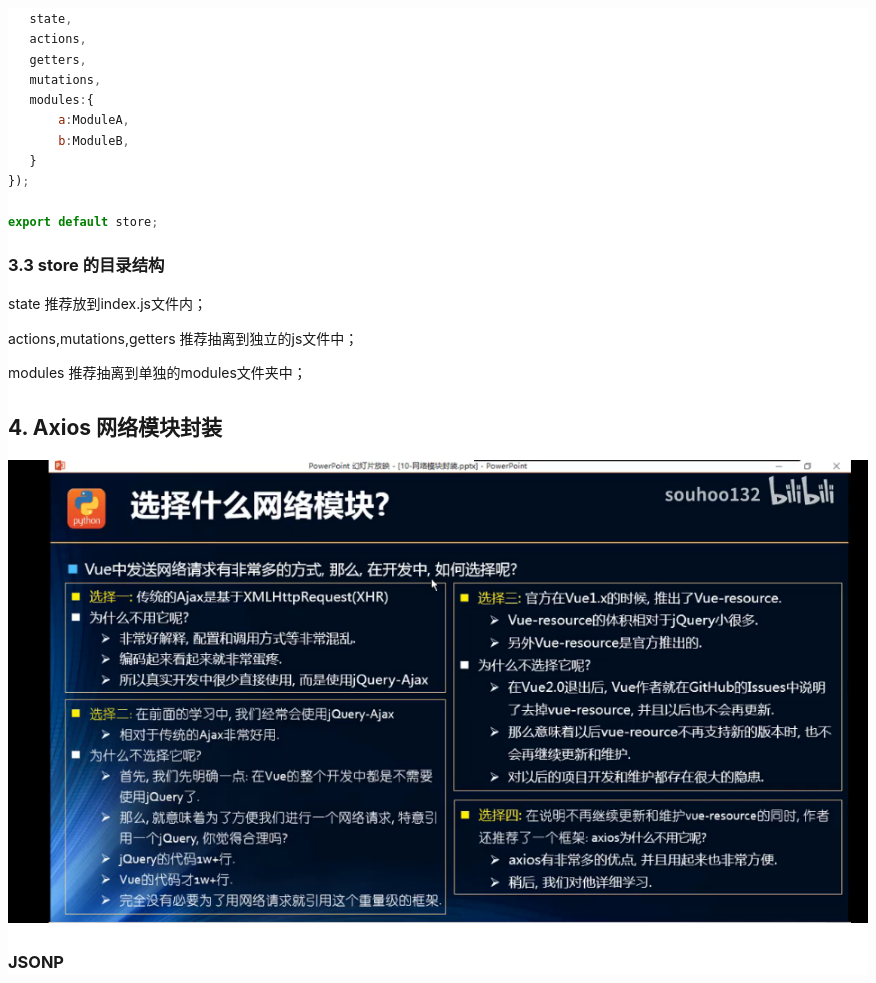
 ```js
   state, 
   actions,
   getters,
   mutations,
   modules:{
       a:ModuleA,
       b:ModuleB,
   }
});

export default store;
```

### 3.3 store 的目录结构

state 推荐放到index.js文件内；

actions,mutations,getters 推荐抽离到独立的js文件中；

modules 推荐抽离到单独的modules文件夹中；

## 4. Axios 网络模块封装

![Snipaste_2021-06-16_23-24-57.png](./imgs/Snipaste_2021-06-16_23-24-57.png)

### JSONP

Task description ▸ Reproduce each line of the material in which the string "actions" occurs.

Worked solution ▸
   actions,
actions,mutations,getters 推荐抽离到独立的js文件中；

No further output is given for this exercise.